#### [Exercise materials]
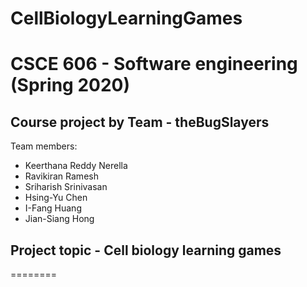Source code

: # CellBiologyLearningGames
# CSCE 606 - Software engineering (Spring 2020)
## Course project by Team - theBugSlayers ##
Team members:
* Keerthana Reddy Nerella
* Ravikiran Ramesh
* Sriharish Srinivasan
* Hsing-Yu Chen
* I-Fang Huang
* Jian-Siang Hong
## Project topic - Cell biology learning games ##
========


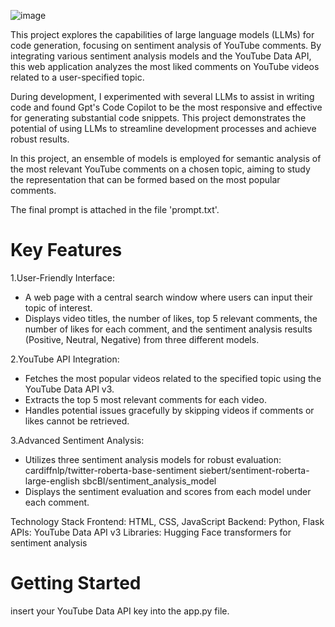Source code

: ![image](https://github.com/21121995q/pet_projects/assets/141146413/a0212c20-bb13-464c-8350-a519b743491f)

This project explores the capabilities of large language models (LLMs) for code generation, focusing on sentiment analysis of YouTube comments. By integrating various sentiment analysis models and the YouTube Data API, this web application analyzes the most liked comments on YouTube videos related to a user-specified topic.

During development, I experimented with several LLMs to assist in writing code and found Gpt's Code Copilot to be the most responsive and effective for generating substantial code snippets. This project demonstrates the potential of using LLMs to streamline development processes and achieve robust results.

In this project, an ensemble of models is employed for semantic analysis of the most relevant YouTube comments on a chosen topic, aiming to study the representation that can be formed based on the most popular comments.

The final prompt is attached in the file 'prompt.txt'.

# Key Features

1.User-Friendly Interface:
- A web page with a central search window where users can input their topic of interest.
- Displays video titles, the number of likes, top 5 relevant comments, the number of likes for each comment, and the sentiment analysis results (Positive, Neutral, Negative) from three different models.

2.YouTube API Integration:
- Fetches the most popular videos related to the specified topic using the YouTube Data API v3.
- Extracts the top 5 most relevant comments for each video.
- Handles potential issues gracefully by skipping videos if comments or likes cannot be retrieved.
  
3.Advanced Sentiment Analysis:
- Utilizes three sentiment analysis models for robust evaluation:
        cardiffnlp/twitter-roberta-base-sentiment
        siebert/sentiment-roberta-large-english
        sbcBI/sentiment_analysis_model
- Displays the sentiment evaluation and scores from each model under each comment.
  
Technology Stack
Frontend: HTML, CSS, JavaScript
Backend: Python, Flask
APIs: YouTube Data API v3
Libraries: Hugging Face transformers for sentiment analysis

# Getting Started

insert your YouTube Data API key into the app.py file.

==

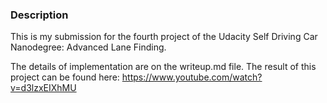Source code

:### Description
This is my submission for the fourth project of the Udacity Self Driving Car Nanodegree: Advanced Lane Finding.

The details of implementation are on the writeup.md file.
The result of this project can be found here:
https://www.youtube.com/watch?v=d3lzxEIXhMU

* * *

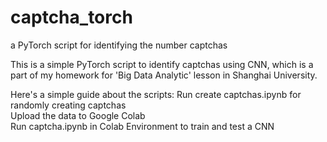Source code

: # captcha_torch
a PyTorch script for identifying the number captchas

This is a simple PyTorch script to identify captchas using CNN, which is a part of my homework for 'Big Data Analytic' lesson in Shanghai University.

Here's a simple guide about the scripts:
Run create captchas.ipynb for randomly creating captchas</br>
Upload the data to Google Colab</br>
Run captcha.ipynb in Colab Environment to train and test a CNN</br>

#### [Description of the task]
Where a line in the material above holds "from", copy that line.

#### [Exercise result]
- Displays video titles, the number of likes, top 5 relevant comments, the number of likes for each comment, and the sentiment analysis results (Positive, Neutral, Negative) from three different models.
- Displays the sentiment evaluation and scores from each model under each comment.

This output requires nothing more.